What's limiting my Elasticsearch?

Karol_Stojek · February 22, 2016, 1:35pm

Hello!

I'm trying to make my Elasticsearch work faster.
I have a logstash that's processing 17k/s events, when using null output.
If I set Elasticsearch as my output I'm able to get 6k/s only.

The Elasticsearch 1.7.1 is currently a single node on a separate server.
It's 16 cores, 64 GB of RAM + SSD disk.

I can see that the CPU utilisation is quite low - around 40%.
The IO is also nothing for SSD - 20MB/s of writes.
The heap space is set to 30GB, so it shouldn't be a problem too.

Does anyone have an idea how can I check what's limiting my Elasticsearch?
I've tried to set more workers on logstash elasticsearch output - no significant change observed.

Christian_Dahlqvist · February 22, 2016, 2:55pm

Have you followed the following optimization guidelines, especially around segments and merging? What does your Elasticsearch configuration look like?

Karol_Stojek · February 22, 2016, 3:29pm

Ooops... looks like I missed the
index.store.throttle.type: none
switch... It would make perfect sense, as I could see that the IO was never above 20MB/s... and that's the default value of throttling.

I'll test it and let you know.
Thanks!

Karol_Stojek · February 23, 2016, 1:16pm

Ok... looks like setting index.store.throttle to none helped a little.

But still the elasticsearch isn't consuming the load generated by logstash.
The logstash generated around 17k events/s
I'm sending them using http mode to a single elasticsearch using 4 workers.

The Elasticsearch configuration is as follows:

cluster.name: MD-test

index.number_of_shards: 1
index.number_of_replicas: 0

path.logs: /opt/MD/logs/monitoring

discovery.zen.ping.multicast.enabled: false
discovery.zen.ping.unicast.hosts: ["127.0.0.1", "10.141.51.19:9300"]
#10.141.51.19:9300 is unavailable for now 

index.store.throttle.type: none

I get an overall throughput of 8.5k - 9k events/s.
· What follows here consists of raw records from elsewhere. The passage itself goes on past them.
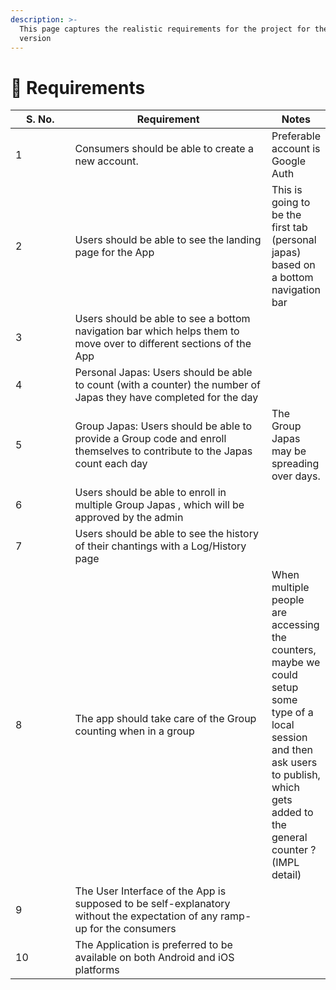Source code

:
 ```yaml
---
description: >-
  This page captures the realistic requirements for the project for the first
  version
---
```


# 🔧 Requirements

<table><thead><tr><th width="96">S. No.</th><th width="360">Requirement</th><th>Notes</th></tr></thead><tbody><tr><td>1</td><td>Consumers should be able to create a new account.</td><td>Preferable account is Google Auth</td></tr><tr><td>2</td><td>Users should be able to see the landing page for the App</td><td>This is going to be the first tab (personal japas) based on a bottom navigation bar</td></tr><tr><td>3</td><td>Users should be able to see a bottom navigation bar which helps them to move over to different sections of the App</td><td></td></tr><tr><td>4</td><td>Personal Japas: Users should be able to count (with a counter) the number of Japas they have completed for the day</td><td></td></tr><tr><td>5</td><td>Group Japas: Users should be able to provide a Group code and enroll themselves to contribute to the Japas count each day</td><td>The Group Japas may be spreading over days.</td></tr><tr><td>6</td><td>Users should be able to enroll in multiple Group Japas , which will be approved by the admin</td><td></td></tr><tr><td>7</td><td>Users should be able to see the history of their chantings with a Log/History page</td><td></td></tr><tr><td>8</td><td>The app should take care of the Group counting when in a group</td><td>When multiple people are accessing the counters, maybe we could setup some type of a local session and then ask users to publish, which gets added to the general counter ? (IMPL detail)</td></tr><tr><td>9</td><td>The User Interface of the App is supposed to be self-explanatory without the expectation of any ramp-up for the consumers</td><td></td></tr><tr><td>10</td><td>The Application is preferred to be available on both Android and iOS platforms</td><td></td></tr></tbody></table>
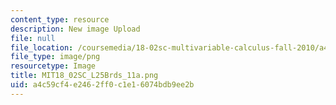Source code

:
 ```yaml
---
content_type: resource
description: New image Upload
file: null
file_location: /coursemedia/18-02sc-multivariable-calculus-fall-2010/a4c59cf4e2462ff0c1e16074bdb9ee2b_MIT18_02SC_L25Brds_11a.png
file_type: image/png
resourcetype: Image
title: MIT18_02SC_L25Brds_11a.png
uid: a4c59cf4-e246-2ff0-c1e1-6074bdb9ee2b
---
```

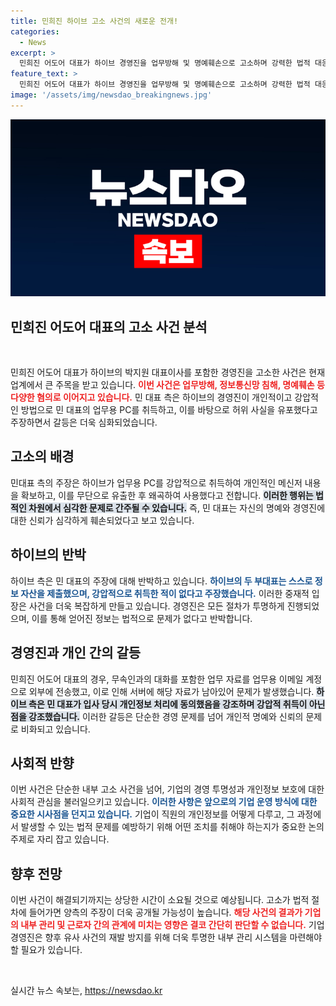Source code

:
 ```yaml
---
title: 민희진 하이브 고소 사건의 새로운 전개!
categories:
  - News
excerpt: >
  민희진 어도어 대표가 하이브 경영진을 업무방해 및 명예훼손으로 고소하며 강력한 법적 대응에 나섰습니다. 양측의 치열한 공방이 예고되는 가운데, 과연 진실은 무엇일지 주목됩니다!
feature_text: >
  민희진 어도어 대표가 하이브 경영진을 업무방해 및 명예훼손으로 고소하며 강력한 법적 대응에 나섰습니다. 양측의 치열한 공방이 예고되는 가운데, 과연 진실은 무엇일지 주목됩니다!
image: '/assets/img/newsdao_breakingnews.jpg'
---
```


<p><img src="/assets/img/newsdao_breakingnews.jpg" alt="firstkoreanews 속보" /></p>

<h2 data-ke-size="size26">민희진 어도어 대표의 고소 사건 분석</h2>

<p data-ke-size="size16">&nbsp;</p>

<p>민희진 어도어 대표가 하이브의 박지원 대표이사를 포함한 경영진을 고소한 사건은 현재 업계에서 큰 주목을 받고 있습니다. <b><span style="color: #ee2323;">이번 사건은 업무방해, 정보통신망 침해, 명예훼손 등 다양한 혐의로 이어지고 있습니다.</span></b> 민 대표 측은 하이브의 경영진이 개인적이고 강압적인 방법으로 민 대표의 업무용 PC를 취득하고, 이를 바탕으로 허위 사실을 유포했다고 주장하면서 갈등은 더욱 심화되었습니다.</p>

<h2 data-ke-size="size26">고소의 배경</h2>

<p>민대표 측의 주장은 하이브가 업무용 PC를 강압적으로 취득하여 개인적인 메신저 내용을 확보하고, 이를 무단으로 유출한 후 왜곡하여 사용했다고 전합니다. <b><span style="background-color: #21538527;">이러한 행위는 법적인 차원에서 심각한 문제로 간주될 수 있습니다.</span></b> 즉, 민 대표는 자신의 명예와 경영진에 대한 신뢰가 심각하게 훼손되었다고 보고 있습니다.</p>

<h2 data-ke-size="size26">하이브의 반박</h2>

<p>하이브 측은 민 대표의 주장에 대해 반박하고 있습니다. <b><span style="color: #1a5490;">하이브의 두 부대표는 스스로 정보 자산을 제출했으며, 강압적으로 취득한 적이 없다고 주장했습니다.</span></b> 이러한 중재적 입장은 사건을 더욱 복잡하게 만들고 있습니다. 경영진은 모든 절차가 투명하게 진행되었으며, 이를 통해 얻어진 정보는 법적으로 문제가 없다고 반박합니다.</p>

<h2 data-ke-size="size26">경영진과 개인 간의 갈등</h2>

<p>민희진 어도어 대표의 경우, 무속인과의 대화를 포함한 업무 자료를 업무용 이메일 계정으로 외부에 전송했고, 이로 인해 서버에 해당 자료가 남아있어 문제가 발생했습니다. <b><span style="background-color: #21538527;">하이브 측은 민 대표가 입사 당시 개인정보 처리에 동의했음을 강조하며 강압적 취득이 아닌 점을 강조했습니다.</span></b> 이러한 갈등은 단순한 경영 문제를 넘어 개인적 명예와 신뢰의 문제로 비화되고 있습니다.</p>

<h2 data-ke-size="size26">사회적 반향</h2>

<p>이번 사건은 단순한 내부 고소 사건을 넘어, 기업의 경영 투명성과 개인정보 보호에 대한 사회적 관심을 불러일으키고 있습니다. <b><span style="color: #1a5490;">이러한 사항은 앞으로의 기업 운영 방식에 대한 중요한 시사점을 던지고 있습니다.</span></b> 기업이 직원의 개인정보를 어떻게 다루고, 그 과정에서 발생할 수 있는 법적 문제를 예방하기 위해 어떤 조치를 취해야 하는지가 중요한 논의 주제로 자리 잡고 있습니다.</p>

<h2 data-ke-size="size26">향후 전망</h2>

<p>이번 사건이 해결되기까지는 상당한 시간이 소요될 것으로 예상됩니다. 고소가 법적 절차에 들어가면 양측의 주장이 더욱 공개될 가능성이 높습니다. <b><span style="color: #ee2323;">해당 사건의 결과가 기업의 내부 관리 및 근로자 간의 관계에 미치는 영향은 결코 간단히 판단할 수 없습니다.</span></b> 기업 경영진은 향후 유사 사건의 재발 방지를 위해 더욱 투명한 내부 관리 시스템을 마련해야 할 필요가 있습니다.</p>

<p data-ke-size="size16">&nbsp;</p>
실시간 뉴스 속보는, <a href="https://newsdao.kr" rel="dofollow">https://newsdao.kr</a>


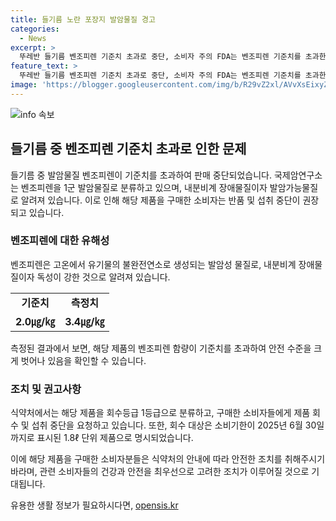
 ```yaml
---
title: 들기름 노란 포장지 발암물질 경고
categories:
  - News
excerpt: >
  뚜레반 들기름 벤조피렌 기준치 초과로 중단, 소비자 주의 FDA는 벤조피렌 기준치를 초과한 고소하고 진한들기름을 발견했다고 밝혔다. 벤조피렌은 발암물질로 알려져 있으며 내분비계 장애를 일으키고 잔류기간이 길다. 해당 제품을 구매한 소비자는 섭취를 중단하고 반품할 것을 당부했다.
feature_text: >
  뚜레반 들기름 벤조피렌 기준치 초과로 중단, 소비자 주의 FDA는 벤조피렌 기준치를 초과한 고소하고 진한들기름을 발견했다고 밝혔다. 벤조피렌은 발암물질로 알려져 있으며 내분비계 장애를 일으키고 잔류기간이 길다. 해당 제품을 구매한 소비자는 섭취를 중단하고 반품할 것을 당부했다.
image: 'https://blogger.googleusercontent.com/img/b/R29vZ2xl/AVvXsEixyZcFfHzMRdzZMjFBmAUKJYCLCGyLL1o632UiGVXcaFdKo_bkvkuCioo0uUKlGfBVcT3P84aROyZIXSBEx3Aw5nCQ3pTgDom1WDC4m8eifvWiAmWEEVb4x6G_l8C0QH225ldMjyaFvpxGEBGNO37VmDTDMHGhJPq73UglMfDca1-0aw/s1600/blogspot.png'
---
```


<p><img src="https://blogger.googleusercontent.com/img/b/R29vZ2xl/AVvXsEixyZcFfHzMRdzZMjFBmAUKJYCLCGyLL1o632UiGVXcaFdKo_bkvkuCioo0uUKlGfBVcT3P84aROyZIXSBEx3Aw5nCQ3pTgDom1WDC4m8eifvWiAmWEEVb4x6G_l8C0QH225ldMjyaFvpxGEBGNO37VmDTDMHGhJPq73UglMfDca1-0aw/s1600/blogspot.png" alt="info 속보" /></p>

<h2 data-ke-size="size26">들기름 중 벤조피렌 기준치 초과로 인한 문제</h2>

<p data-ke-size="size16">들기름 중 발암물질 벤조피렌이 기준치를 초과하여 판매 중단되었습니다. 국제암연구소는 벤조피렌을 1군 발암물질로 분류하고 있으며, 내분비계 장애물질이자 발암가능물질로 알려져 있습니다. 이로 인해 해당 제품을 구매한 소비자는 반품 및 섭취 중단이 권장되고 있습니다.</p>

<h3>벤조피렌에 대한 유해성</h3>

<p data-ke-size="size16">벤조피렌은 고온에서 유기물의 불완전연소로 생성되는 발암성 물질로, 내분비계 장애물질이자 독성이 강한 것으로 알려져 있습니다.</p>

<table>
  <tr>
    <td style="text-align: center; height: 17px;"><b>기준치</b></td>
    <td style="text-align: center; height: 17px;"><b>측정치</b></td>
  </tr>
  <tr>
    <td style="text-align: center; height: 17px;"><b>2.0㎍/㎏</b></td>
    <td style="text-align: center; height: 17px;"><b>3.4㎍/㎏</b></td>
  </tr>
</table>

<p data-ke-size="size16">측정된 결과에서 보면, 해당 제품의 벤조피렌 함량이 기준치를 초과하여 안전 수준을 크게 벗어나 있음을 확인할 수 있습니다.</p>

<h3>조치 및 권고사항</h3>

<p data-ke-size="size16">식약처에서는 해당 제품을 회수등급 1등급으로 분류하고, 구매한 소비자들에게 제품 회수 및 섭취 중단을 요청하고 있습니다. 또한, 회수 대상은 소비기한이 2025년 6월 30일까지로 표시된 1.8ℓ 단위 제품으로 명시되었습니다.</p>

<p data-ke-size="size16">이에 해당 제품을 구매한 소비자분들은 식약처의 안내에 따라 안전한 조치를 취해주시기 바라며, 관련 소비자들의 건강과 안전을 최우선으로 고려한 조치가 이루어질 것으로 기대됩니다.</p>
유용한 생활 정보가 필요하시다면, <a href="https://opensis.kr" rel="dofollow">opensis.kr</a>


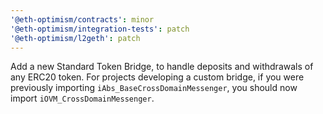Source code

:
 ```yaml
---
'@eth-optimism/contracts': minor
'@eth-optimism/integration-tests': patch
'@eth-optimism/l2geth': patch
---
```


Add a new Standard Token Bridge, to handle deposits and withdrawals of any ERC20 token.
For projects developing a custom bridge, if you were previously importing `iAbs_BaseCrossDomainMessenger`, you should now
import `iOVM_CrossDomainMessenger`.
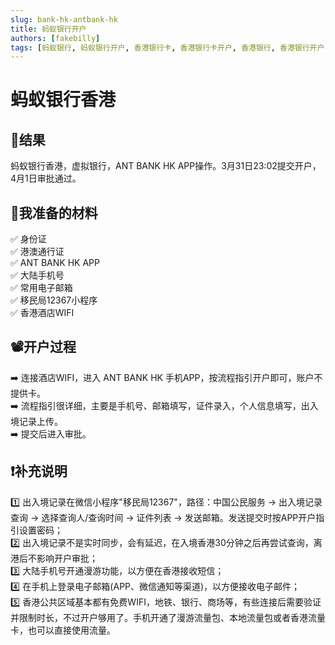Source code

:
 ```yaml
---
slug: bank-hk-antbank-hk
title: 蚂蚁银行开户
authors: [fakebilly]
tags: [蚂蚁银行, 蚂蚁银行开户, 香港银行卡, 香港银行卡开户, 香港银行, 香港银行开户]
---
```


# 蚂蚁银行香港

## 🎉结果
蚂蚁银行香港，虚拟银行，ANT BANK HK APP操作。3月31日23:02提交开户，4月1日审批通过。

## 📜我准备的材料
✅ 身份证  
✅ 港澳通行证  
✅ ANT BANK HK APP  
✅ 大陆手机号  
✅ 常用电子邮箱  
✅ 移民局12367小程序  
✅ 香港酒店WIFI

## 📽️开户过程
➡️ 连接酒店WIFI，进入 ANT BANK HK 手机APP，按流程指引开户即可，账户不提供卡。  
➡️ 流程指引很详细，主要是手机号、邮箱填写，证件录入，个人信息填写，出入境记录上传。    
➡️ 提交后进入审批。

## ❗补充说明
1️⃣ 出入境记录在微信小程序"移民局12367"，路径：中国公民服务 -> 出入境记录查询 -> 选择查询人/查询时间 -> 证件列表 -> 发送邮箱。发送提交时按APP开户指引设置密码；  
2️⃣ 出入境记录不是实时同步，会有延迟，在入境香港30分钟之后再尝试查询，离港后不影响开户审批；  
3️⃣ 大陆手机号开通漫游功能，以方便在香港接收短信；  
4️⃣ 在手机上登录电子邮箱(APP、微信通知等渠道)，以方便接收电子邮件；  
5️⃣ 香港公共区域基本都有免费WIFI，地铁、银行、商场等，有些连接后需要验证并限制时长，不过开户够用了。手机开通了漫游流量包、本地流量包或者香港流量卡，也可以直接使用流量。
Mem: 65972480k total, 38879532k used, 27092948k free, 182728k buffers
The CPU usage is around 25%
The disk IO is:

writes: 20-40MB/s
reads: 0
cancelled writes: 10-20 MB/s

What's limiting me now? How can I check it?
Didn't install Marvel, as this machine doesn't have internet access, but I can workaround it if needed.

rusty · February 23, 2016, 5:31pm

Hi, try to increase number of shards to 4 (number of workers).

Single ES node can easily handle 20-25 events/sec but it depends on many factors. Maybe you have a lot of fields or some analyzers or doc values in your mapping?

Karol_Stojek · February 24, 2016, 1:32pm

Hello Rusty,

increasing number of shards didn't help much.
I could get 10.000 events per second. Now it's 11.500.

The cpu usage is around 30-40%.

I was thinking about increasing the number of indexing threads.
As documentation says - it should be equal to number of CPU cores by default, but in node stats I can see:

  "thread_pool" : {
    "index" : {
      "threads" : 0,
      "queue" : 0,
      "active" : 0,
      "rejected" : 0,
      "largest" : 0,
      "completed" : 0
    },

Looks strange...

rusty · February 24, 2016, 2:23pm

Would you share your index mapping?

As for thread look at thread_pool.bulk you can monitor thread pool activity with this statement:

watch -d -n 5 "curl -s localhost:9200/_cat/thread_pool | sort"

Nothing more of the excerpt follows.